# Intersecting Orbits

1. Apr 8, 2010

### atarr3

1. The problem statement, all variables and given/known data
Two masses, m and 2m, orbit around their CM. If the orbits are circular, they don't intersect. But if they are very elliptical, they do. What is the smallest value of eccentricity for which they intersect?

2. Relevant equations

$$c=\sqrt{a^{2}+b^{2}}=\frac{k\epsilon}{1-\epsilon^{2}}$$ where a and b are the lengths of the semi-major and semi-minor axis, respectively. And $$k=\frac{L^{2}}{m\alpha}$$

3. The attempt at a solution
I'm having trouble visualizing this problem with elliptical orbits. When they're circular it's like they are concentric circles. Mass 2m has an orbital radius of 1/3 distance of separation and mass m has an orbital radius of 2/3 distance of separation. I have equations that relate eccentricity to the lengths of the semi-major and semi-minor axis, but I'm confused as to how I can actually find those values. I'm also confused as to when the orbits intersect. Does this occur when the semi-major/semi-minor axis of one orbit equals that of the other? I'm just looking for a little guidance in this problem. The only thing I know is that the CM is a focus for both elliptical orbits. Thanks guys!

2. Apr 8, 2010

### nickjer

To picture it better, check out:

http://en.wikipedia.org/wiki/Gravitational_two-body_problem

The first image shows 2 bodies orbiting in an elliptical orbit. The 2nd image only proves what you were thinking about when you talked about concentric circles.

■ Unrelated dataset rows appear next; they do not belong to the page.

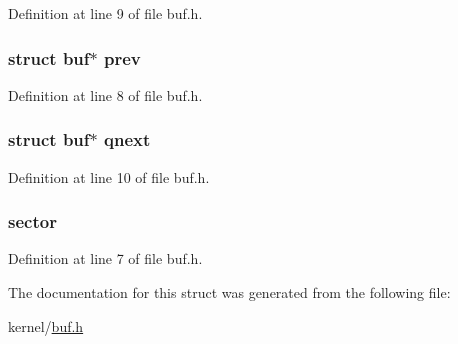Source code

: Definition at line 9 of file buf.\-h.

\hypertarget{structbuf_a48c008b4a22859e25eb05af3b5c22d45}{
\subsubsection[{prev}]{\setlength{\rightskip}{0pt plus 5cm}struct {\bf buf}$\ast$ prev}}\label{structbuf_a48c008b4a22859e25eb05af3b5c22d45}


Definition at line 8 of file buf.\-h.

\hypertarget{structbuf_a479532a4750e78d1ad819ef4121f6def}{
\subsubsection[{qnext}]{\setlength{\rightskip}{0pt plus 5cm}struct {\bf buf}$\ast$ qnext}}\label{structbuf_a479532a4750e78d1ad819ef4121f6def}


Definition at line 10 of file buf.\-h.

\hypertarget{structbuf_ac4ea84582da27724e7735325dd490a92}{
\subsubsection[{sector}]{ sector}}\label{structbuf_ac4ea84582da27724e7735325dd490a92}


Definition at line 7 of file buf.\-h.



The documentation for this struct was generated from the following file\-:\begin{DoxyCompactItemize}
\item 
kernel/\hyperlink{buf_8h}{buf.\-h}\end{DoxyCompactItemize}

I am not quite sure the equations you put up. But using the equations on the wikipedia page you can solve your problem. To understand when the orbits intersect, think of the concentric circles and picture them squeezing to form slight ellipses with the CM now a focal point and not the center. Soon the smaller internal ellipse formed by the heavier mass will touch the edge of the larger ellipse from the smaller mass. If things keep getting more elliptical then it will appear similar (but not exactly) like the first image on that page.

3. Apr 8, 2010

### nickjer

Here is a better image of what is happening. The vector $$\vec{r}$$ is just the distance between both masses.

[PLAIN]http://img534.imageshack.us/img534/5048/ellipse.png [Broken]

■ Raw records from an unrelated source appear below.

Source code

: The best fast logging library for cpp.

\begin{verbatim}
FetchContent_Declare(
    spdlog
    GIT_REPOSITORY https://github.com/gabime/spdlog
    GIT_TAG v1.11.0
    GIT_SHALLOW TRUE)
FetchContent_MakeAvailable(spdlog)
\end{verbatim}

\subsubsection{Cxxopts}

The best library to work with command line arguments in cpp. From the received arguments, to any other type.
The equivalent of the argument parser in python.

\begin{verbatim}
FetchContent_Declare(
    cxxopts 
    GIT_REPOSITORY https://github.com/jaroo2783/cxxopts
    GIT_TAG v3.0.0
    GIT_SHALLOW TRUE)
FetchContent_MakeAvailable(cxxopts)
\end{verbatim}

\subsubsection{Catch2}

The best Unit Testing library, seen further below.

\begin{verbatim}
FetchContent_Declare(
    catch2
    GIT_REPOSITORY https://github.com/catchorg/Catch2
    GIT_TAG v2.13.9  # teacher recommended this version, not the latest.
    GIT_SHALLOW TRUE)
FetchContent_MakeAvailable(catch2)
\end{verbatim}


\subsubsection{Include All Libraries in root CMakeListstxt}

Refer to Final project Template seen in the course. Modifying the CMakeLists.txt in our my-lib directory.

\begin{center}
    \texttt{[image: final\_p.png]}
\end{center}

If you drew out only $$\vec{r}$$ it would appear as an ellipse with eccentricity $$\epsilon$$ which you need to find that causes those 2 ellipses you see in the figure above (which share the same focal point) to intersect. The formula for $$r(\theta)$$ can be seen on the wikipedia page I gave in the previous post.

EDIT: I don't pride myself on my artistic skills :(

Last edited by a moderator: May 4, 2017
4. Apr 8, 2010

### atarr3

I'm still a little confused by what you mean by "If you draw it out using only r". Other than that, I think I understand what's going on here. Thanks again for your help!

5. Apr 8, 2010

### atarr3

I can assume that the 2m mass always orbits 1/3 the distance of separation away from the CM and the m always orbits 2/3 the distance of separation away from the CM, right?

6. Apr 9, 2010

### D H

Staff Emeritus
No.

The answer is "yes" if by that you mean that given a separation r(t) between the two objects, the distances between the CM and the 2m and 1m objects are respectively r(t)/3 and 2r(t)/3.

I get the feeling you are thinking this question is asking for the bodies to collide. They won't. At some point in time, body1 will be exactly where body2 was some time before that.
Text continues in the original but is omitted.